Chi pensa di poter muovere un trattore John Deere da 900 CV o una mietitrebbia New Holland del peso di oltre 15 tonnellate con i pannelli fotovoltaici sul tetto della cabina del conducente è un povero illuso. Illuso proprio come chi ritiene che le fonti di energia alternativa (in realtà pienamente dipendenti nello sviluppo proprio dallo stesso greggio) possano consentire di mantenere il nostro attuale status evolutivo, in cui il 2 % della popolazione mondiale sostiene dal punto di vista alimentare il restante 98 %.
Mi fanno sorridere ancor di più le fantomatiche risorse del futuro, come l’idrogeno o il bioetanolo, spacciate come la salvezza del genere umano. Non possono essere implementate come strategie sostitutive senza la presenza abbondante ed a buon mercato del greggio. Per ottenere 3.000 litri di etanolo ne dovete spendere 7.000 per arare, seminare, irrigare, raccogliere e trasportare il raccolto ottenuto. Stesso dicasi per l’idrogeno, in realtà un vettore di energia e non una fonte di energia: per ottenere 1KWh di energia dalla combustione dell’idrogeno ne devo consumare 1,5 KWh per produrre quello stesso quantitativo di l’idrogeno che bruciando mi eroga 1KWh.

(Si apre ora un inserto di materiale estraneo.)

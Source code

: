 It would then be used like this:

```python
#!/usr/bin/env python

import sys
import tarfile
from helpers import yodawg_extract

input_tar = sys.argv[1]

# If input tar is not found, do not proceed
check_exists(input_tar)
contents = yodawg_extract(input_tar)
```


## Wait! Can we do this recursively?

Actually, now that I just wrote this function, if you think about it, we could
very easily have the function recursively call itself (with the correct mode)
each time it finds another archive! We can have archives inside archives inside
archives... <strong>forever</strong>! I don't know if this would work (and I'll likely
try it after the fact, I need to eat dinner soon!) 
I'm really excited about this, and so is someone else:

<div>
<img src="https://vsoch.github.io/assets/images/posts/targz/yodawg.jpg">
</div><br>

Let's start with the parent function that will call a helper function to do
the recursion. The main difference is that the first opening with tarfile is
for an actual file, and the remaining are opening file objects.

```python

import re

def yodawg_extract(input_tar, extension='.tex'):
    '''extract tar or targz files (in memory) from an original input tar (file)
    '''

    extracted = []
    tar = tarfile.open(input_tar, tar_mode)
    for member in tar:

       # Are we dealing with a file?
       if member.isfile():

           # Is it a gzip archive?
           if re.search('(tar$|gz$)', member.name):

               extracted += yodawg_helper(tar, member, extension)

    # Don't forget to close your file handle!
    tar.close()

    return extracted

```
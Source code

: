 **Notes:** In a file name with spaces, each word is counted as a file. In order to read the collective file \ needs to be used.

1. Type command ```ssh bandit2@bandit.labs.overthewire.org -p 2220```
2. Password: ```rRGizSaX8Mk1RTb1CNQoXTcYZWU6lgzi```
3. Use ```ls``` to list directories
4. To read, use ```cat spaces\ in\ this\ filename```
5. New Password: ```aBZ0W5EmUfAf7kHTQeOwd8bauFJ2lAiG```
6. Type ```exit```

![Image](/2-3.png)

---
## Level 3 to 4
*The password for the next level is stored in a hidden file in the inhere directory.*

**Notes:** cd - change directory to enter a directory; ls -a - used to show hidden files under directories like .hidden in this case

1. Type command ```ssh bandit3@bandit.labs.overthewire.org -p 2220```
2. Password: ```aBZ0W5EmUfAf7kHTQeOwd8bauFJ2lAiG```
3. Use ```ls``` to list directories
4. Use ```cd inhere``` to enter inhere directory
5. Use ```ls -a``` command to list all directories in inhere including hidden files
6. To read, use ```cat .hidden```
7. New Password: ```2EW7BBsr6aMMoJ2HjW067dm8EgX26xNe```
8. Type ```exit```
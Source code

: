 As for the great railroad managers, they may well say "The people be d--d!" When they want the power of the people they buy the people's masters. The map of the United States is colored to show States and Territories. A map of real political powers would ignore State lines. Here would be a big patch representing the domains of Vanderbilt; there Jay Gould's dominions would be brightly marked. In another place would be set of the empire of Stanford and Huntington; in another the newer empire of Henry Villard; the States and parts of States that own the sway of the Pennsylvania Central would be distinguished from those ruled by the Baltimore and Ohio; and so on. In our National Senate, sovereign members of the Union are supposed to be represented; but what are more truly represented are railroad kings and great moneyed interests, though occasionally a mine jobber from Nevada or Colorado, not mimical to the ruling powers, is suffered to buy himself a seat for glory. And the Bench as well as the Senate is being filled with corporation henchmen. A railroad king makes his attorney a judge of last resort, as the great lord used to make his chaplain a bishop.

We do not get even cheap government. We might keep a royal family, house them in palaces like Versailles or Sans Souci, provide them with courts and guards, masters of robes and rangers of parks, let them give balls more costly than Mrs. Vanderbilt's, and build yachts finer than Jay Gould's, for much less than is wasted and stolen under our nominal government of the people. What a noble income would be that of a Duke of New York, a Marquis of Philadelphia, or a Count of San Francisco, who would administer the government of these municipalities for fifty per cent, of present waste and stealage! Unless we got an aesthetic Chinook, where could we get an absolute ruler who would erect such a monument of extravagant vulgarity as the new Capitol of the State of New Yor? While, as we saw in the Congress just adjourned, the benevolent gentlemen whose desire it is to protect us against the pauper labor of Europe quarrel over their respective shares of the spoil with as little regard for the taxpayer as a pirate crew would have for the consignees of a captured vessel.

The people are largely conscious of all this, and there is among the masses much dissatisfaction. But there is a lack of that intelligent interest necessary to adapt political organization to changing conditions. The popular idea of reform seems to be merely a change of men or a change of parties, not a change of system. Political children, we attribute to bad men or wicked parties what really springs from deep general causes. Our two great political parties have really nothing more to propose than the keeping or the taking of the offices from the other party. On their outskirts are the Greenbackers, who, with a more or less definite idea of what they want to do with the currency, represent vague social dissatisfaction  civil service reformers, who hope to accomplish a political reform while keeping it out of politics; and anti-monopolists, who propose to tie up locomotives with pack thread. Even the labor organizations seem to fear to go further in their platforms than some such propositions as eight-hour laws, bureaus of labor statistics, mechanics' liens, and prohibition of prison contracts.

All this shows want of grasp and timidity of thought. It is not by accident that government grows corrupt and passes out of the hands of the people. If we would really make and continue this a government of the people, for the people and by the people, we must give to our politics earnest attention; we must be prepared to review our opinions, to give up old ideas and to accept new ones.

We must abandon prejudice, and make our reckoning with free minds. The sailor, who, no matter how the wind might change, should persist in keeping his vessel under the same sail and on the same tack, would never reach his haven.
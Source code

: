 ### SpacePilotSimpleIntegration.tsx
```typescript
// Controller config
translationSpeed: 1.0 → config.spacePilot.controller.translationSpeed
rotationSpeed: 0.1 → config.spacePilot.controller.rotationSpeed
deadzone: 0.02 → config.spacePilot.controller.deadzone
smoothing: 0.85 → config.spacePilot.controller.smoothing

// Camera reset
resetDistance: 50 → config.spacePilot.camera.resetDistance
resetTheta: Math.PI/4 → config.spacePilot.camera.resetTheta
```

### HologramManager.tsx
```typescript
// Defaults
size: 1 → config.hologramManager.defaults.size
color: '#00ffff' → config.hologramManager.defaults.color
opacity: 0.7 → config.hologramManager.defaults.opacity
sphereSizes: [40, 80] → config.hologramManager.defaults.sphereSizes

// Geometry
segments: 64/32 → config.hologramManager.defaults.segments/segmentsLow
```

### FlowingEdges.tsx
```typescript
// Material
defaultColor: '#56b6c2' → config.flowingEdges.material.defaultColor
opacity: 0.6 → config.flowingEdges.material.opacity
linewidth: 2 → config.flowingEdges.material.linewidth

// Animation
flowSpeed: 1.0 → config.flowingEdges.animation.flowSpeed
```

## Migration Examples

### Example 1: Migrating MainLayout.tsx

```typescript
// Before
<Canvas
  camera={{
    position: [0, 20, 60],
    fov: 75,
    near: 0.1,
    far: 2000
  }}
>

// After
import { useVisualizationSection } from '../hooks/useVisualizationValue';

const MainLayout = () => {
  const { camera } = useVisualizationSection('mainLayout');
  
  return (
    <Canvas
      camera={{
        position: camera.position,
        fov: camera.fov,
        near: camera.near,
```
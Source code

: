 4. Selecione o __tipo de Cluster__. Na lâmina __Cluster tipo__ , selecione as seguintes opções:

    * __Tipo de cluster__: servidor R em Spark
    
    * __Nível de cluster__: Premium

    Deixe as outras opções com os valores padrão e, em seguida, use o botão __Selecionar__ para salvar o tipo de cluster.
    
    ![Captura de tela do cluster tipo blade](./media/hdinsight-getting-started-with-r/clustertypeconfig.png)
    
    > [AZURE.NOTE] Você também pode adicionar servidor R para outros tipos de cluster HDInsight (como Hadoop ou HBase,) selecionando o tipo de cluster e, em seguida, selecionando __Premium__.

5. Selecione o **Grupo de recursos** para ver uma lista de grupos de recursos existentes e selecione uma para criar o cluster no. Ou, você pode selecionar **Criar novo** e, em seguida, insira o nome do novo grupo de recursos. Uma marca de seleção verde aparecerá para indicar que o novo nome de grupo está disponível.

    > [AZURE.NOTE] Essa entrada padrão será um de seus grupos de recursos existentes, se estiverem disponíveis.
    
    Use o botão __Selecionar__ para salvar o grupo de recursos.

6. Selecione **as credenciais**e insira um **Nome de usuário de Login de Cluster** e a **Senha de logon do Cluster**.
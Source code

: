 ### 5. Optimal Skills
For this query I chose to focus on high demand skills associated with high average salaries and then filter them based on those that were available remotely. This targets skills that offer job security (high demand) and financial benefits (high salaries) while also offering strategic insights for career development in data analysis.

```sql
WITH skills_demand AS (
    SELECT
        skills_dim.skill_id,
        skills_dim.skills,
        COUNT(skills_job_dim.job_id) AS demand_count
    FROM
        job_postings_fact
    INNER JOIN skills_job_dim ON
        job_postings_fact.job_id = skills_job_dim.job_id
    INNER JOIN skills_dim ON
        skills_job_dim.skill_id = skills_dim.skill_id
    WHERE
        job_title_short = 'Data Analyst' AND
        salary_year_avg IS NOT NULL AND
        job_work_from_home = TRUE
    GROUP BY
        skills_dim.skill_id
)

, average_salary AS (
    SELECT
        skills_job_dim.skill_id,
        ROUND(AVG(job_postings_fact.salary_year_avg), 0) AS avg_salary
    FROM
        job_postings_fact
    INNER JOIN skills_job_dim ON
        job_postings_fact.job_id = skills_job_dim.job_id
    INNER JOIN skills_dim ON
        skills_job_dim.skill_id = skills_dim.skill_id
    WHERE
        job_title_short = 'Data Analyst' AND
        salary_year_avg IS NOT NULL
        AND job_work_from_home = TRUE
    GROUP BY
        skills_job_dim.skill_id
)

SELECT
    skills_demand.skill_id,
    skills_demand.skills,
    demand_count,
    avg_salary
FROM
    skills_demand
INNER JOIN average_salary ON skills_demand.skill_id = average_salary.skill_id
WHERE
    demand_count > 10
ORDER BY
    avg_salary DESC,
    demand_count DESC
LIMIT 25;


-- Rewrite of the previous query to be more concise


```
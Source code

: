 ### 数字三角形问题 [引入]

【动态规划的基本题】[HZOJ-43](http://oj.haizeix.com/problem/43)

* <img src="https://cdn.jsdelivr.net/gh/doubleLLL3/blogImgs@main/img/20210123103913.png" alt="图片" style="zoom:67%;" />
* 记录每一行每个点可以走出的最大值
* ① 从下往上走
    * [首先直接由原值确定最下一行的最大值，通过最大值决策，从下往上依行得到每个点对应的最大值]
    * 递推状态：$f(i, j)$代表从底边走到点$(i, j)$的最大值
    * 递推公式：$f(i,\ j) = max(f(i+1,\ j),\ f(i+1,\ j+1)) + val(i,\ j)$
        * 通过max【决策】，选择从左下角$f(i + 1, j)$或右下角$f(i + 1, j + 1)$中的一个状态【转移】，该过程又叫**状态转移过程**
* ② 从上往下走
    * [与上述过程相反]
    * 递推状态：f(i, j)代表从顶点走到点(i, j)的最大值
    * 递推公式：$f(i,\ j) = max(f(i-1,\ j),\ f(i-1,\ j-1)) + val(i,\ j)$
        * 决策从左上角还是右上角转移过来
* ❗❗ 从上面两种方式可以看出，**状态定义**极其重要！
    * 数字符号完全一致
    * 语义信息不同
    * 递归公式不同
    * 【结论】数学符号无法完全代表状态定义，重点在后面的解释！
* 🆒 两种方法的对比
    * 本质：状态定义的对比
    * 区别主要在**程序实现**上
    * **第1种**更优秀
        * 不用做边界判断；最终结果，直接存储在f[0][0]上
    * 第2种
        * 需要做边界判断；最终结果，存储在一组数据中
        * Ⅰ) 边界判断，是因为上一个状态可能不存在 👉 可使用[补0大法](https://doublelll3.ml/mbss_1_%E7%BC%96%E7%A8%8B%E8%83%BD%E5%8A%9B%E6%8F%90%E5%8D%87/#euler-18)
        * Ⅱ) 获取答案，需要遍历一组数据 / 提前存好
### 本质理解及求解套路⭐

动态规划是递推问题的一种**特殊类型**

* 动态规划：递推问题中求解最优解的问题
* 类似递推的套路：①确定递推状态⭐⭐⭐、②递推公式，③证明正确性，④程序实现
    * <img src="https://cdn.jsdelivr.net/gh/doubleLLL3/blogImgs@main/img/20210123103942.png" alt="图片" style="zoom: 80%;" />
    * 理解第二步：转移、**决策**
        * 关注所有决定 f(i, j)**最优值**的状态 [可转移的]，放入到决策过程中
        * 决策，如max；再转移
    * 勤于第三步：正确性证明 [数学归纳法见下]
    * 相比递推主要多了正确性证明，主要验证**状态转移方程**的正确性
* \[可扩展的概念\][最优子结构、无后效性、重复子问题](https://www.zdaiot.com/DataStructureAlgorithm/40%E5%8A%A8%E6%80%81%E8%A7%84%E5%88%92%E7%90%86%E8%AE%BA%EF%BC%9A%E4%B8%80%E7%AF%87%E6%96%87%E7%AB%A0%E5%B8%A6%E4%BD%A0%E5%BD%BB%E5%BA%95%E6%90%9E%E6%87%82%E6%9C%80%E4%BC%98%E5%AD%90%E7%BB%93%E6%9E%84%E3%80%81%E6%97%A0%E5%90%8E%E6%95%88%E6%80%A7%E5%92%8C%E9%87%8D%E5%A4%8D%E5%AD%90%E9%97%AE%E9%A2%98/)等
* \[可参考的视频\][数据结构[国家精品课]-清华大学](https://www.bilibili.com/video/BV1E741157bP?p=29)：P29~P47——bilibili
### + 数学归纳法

Per circa 75 anni un’abbondanza smisurata ed irripetibile di greggio convenzionale disponibile a costi irrisori ha consentito al genere umano di esplodere demograficamente attraverso uno slancio evolutivo senza precedenti storici che ha permesso il raggiungimento di elevati standard di vita: ma quest’epoca sta per finire. Quest’epoca è ormai giunta al suo naturale declino. Già entro i prossimi cinque anni (2012) potremmo percepire le prime conseguenze macroeconomiche sull’intero pianeta che colpiranno prima la sfera economica della nostra vita e successivamente la nostra capacità di sostentamento alimentare conosciuta fino a qualche anno prima.
Eugenio Benetazzo
Tratto dal tour itinerante di BLEKGEK
www.eugeniobenetazzo.com/tour.html
Avviso: a tutti gli scettici che pensano che la festa non possa finire e che quanto esposto sopra siano esagerazioni o preoccupazioni infondate, consiglio di andarsi a studiare le teorie ed i modelli di esaurimento petrolifero di Hubbert e Campbell, oltre a tutti gli approfondimenti sulla reale economicità ed implementazione gestionale di qualsiasi fonte di energia rinnovabile.